But, of course, that’s not what happened. Sitting on my couch later in the night, I watched in disbelief as Wolf Blitzer and John King puzzled over an electoral map that refused to turn out like all the pollsters had predicted. North Carolina, Ohio, Pennsylvania, Florida. All red. Was this really happening? When I finally ran out of stamina and went to bed in the wee hours of the morning, the election had been all but decided. Donald Trump was going to be our next president.

Since then, I’ve spent the day in a fog of amazement and disbelief. And although I still need some time to process this whole bizarre turn of events, here’s what I know for sure: I’m sad.

Now don’t get me wrong. When I say I’m sad, I’m not talking about “my-best-friend-just-died” sad. It’s not the piercing sadness of overwhelming grief or personal loss. It’s more of a general sense of despondent heaviness. I’m just bummed out. And in trying to make out why exactly that is, I’ve come up with a few specific reasons. Perhaps you can relate.

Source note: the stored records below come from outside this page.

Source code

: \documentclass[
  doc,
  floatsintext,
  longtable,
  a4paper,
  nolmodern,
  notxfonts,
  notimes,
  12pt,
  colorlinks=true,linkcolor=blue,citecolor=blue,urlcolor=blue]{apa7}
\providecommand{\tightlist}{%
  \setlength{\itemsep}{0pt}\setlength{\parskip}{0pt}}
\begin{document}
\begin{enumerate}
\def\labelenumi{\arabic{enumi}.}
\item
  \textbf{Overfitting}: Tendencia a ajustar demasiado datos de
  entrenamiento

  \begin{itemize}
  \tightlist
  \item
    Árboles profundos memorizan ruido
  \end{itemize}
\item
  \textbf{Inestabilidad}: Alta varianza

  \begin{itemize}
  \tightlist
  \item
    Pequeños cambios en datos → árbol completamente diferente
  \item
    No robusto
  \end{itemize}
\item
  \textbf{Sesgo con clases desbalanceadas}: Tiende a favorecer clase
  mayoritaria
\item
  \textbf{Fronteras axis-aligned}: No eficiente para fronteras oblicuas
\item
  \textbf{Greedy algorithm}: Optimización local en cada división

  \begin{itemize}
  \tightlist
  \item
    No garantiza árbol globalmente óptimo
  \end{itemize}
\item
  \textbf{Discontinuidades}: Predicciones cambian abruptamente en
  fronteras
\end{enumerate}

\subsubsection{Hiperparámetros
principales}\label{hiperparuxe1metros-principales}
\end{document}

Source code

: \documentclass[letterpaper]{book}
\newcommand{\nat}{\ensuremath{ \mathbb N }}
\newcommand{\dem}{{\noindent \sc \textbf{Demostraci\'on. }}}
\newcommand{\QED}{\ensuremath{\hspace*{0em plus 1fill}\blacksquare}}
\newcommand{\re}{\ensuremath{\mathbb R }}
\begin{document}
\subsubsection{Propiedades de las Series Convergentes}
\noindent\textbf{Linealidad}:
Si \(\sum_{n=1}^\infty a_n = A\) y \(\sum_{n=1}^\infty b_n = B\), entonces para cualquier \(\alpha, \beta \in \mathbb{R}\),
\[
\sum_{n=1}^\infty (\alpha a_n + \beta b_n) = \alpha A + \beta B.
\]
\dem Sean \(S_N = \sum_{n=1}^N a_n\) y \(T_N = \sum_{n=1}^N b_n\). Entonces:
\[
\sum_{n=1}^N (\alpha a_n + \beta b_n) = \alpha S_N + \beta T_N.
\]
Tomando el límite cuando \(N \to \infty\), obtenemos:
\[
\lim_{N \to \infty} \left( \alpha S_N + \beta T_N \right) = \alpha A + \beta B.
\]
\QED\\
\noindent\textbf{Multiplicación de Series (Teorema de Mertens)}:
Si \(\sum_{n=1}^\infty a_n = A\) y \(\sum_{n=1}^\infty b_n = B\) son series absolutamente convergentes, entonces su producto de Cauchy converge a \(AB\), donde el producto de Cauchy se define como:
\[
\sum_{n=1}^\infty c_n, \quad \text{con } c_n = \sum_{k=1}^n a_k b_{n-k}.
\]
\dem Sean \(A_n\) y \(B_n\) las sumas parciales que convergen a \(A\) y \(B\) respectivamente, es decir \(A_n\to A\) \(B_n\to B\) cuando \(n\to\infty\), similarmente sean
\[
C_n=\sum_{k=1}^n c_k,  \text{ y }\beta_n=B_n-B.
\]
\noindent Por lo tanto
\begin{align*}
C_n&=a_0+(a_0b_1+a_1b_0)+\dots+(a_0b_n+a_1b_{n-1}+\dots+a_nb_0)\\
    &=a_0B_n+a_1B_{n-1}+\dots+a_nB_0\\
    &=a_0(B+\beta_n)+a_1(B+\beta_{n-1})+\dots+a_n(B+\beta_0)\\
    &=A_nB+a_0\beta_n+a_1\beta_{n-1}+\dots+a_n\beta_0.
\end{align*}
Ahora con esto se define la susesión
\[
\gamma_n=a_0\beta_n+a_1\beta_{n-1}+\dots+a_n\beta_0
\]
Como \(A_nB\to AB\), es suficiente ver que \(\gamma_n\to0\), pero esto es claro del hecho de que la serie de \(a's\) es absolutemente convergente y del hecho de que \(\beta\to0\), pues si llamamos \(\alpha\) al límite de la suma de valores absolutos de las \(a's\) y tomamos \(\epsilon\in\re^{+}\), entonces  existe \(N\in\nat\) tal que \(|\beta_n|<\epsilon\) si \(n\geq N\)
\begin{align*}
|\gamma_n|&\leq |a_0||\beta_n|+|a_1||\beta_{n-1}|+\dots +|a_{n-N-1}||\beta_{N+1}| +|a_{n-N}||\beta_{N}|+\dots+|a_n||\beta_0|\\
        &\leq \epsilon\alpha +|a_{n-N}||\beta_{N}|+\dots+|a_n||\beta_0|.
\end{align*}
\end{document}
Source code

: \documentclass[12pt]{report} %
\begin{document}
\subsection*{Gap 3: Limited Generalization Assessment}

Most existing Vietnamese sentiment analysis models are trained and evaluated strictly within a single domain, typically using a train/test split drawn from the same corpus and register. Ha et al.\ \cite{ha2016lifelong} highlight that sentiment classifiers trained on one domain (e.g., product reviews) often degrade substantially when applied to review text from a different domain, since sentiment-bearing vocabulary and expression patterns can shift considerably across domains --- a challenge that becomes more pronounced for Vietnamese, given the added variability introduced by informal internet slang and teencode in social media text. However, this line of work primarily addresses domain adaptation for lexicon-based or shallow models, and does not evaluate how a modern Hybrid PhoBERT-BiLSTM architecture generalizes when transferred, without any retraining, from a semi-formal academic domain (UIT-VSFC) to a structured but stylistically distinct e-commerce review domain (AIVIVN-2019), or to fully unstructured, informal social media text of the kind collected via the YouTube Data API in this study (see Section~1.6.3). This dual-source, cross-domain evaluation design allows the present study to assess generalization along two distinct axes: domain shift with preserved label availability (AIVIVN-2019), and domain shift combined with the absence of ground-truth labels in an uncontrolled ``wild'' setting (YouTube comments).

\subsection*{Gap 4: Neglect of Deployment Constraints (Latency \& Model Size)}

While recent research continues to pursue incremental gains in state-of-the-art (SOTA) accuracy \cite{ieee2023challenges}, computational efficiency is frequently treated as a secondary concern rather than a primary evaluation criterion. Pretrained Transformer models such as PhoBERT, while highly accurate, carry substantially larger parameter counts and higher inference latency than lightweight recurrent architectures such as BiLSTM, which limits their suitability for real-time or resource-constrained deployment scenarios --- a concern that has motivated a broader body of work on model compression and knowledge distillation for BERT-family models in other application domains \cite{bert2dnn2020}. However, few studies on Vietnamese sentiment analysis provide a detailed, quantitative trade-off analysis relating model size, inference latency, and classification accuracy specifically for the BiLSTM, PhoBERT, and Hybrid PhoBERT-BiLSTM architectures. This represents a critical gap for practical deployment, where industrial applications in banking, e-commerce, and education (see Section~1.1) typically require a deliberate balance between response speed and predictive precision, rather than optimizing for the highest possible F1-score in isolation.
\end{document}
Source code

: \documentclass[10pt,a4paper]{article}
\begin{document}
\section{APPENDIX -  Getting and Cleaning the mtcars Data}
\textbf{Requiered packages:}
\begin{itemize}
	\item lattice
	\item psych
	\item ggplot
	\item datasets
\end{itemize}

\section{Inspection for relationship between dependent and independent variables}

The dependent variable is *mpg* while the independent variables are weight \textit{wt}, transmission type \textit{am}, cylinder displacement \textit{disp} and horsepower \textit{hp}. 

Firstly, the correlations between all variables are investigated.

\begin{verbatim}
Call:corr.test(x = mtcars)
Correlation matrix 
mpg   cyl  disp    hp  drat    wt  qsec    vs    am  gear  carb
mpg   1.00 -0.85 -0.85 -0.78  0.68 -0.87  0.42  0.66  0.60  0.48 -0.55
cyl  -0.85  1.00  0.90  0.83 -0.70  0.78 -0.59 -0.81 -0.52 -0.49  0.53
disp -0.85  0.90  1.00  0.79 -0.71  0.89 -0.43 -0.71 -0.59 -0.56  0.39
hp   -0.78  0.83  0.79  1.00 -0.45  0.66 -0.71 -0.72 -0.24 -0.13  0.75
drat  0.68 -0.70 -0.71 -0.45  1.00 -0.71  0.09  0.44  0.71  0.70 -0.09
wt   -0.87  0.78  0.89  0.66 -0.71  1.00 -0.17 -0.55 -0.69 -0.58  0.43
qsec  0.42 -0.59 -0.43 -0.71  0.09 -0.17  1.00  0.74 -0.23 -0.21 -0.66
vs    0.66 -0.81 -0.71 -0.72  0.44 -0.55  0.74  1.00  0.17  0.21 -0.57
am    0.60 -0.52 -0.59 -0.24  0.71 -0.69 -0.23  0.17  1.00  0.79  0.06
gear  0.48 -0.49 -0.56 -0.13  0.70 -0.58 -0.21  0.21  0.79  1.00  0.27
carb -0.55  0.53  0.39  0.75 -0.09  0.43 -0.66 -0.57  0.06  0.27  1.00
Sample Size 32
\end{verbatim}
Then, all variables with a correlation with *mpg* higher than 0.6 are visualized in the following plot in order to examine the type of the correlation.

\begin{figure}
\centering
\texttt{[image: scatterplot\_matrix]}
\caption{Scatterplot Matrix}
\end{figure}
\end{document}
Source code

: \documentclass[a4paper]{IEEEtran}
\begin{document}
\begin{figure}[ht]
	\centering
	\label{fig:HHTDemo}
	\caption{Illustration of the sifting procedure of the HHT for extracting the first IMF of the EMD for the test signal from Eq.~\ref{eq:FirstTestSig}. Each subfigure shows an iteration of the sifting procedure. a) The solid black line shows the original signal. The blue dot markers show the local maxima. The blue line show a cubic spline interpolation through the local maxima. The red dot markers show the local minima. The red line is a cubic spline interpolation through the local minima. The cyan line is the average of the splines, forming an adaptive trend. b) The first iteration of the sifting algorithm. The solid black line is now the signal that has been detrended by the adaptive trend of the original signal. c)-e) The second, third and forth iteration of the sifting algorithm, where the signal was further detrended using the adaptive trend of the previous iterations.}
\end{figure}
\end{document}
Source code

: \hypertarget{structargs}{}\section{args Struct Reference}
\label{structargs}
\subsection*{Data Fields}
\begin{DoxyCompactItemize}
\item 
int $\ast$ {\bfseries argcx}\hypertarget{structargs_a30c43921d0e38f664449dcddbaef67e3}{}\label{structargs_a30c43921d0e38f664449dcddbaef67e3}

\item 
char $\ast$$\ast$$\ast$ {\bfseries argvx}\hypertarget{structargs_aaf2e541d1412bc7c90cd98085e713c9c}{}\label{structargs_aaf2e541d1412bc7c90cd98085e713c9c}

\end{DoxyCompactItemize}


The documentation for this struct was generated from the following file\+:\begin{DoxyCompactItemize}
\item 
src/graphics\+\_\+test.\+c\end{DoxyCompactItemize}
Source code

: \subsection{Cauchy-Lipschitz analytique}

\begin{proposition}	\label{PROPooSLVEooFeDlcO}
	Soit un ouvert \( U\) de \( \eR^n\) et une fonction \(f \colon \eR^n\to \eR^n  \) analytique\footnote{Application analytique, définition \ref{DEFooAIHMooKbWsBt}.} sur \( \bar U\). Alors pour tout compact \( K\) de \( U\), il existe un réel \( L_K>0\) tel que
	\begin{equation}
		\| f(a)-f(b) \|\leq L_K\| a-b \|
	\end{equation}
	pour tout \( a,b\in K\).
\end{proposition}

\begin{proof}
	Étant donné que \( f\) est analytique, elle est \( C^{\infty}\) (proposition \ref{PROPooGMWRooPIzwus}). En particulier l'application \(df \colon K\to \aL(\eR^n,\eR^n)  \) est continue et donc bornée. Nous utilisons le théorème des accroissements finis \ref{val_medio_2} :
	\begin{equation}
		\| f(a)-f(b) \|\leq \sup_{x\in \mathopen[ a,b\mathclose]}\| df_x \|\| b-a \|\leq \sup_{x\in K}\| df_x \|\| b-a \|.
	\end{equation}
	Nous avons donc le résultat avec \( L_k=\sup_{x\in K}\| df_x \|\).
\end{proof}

I’m sad because I’m tired. You know that feeling when you’ve spent a long time investing emotional energy into a pursuit, and then suddenly it’s over? You find yourself in an immediate emotional vacuum, trying to adjust to a new reality. The day after Christmas. The last game of the season. Well that’s exactly how I feel right now. This election has been long. And grueling. And long. And full of twists and turns. And long. And frankly, it has worn me out. I’ve tried to maintain a reasonable, principled outlook throughout all the mudslinging and accusations, but that has taken a lot of work. And now, all of a sudden, it’s over. On the one hand, I’m happy it’s behind us. But on the other hand, it’s hard to adjust to life where infinite speculations have given way to one (surprising) reality, all in the span of a few hours.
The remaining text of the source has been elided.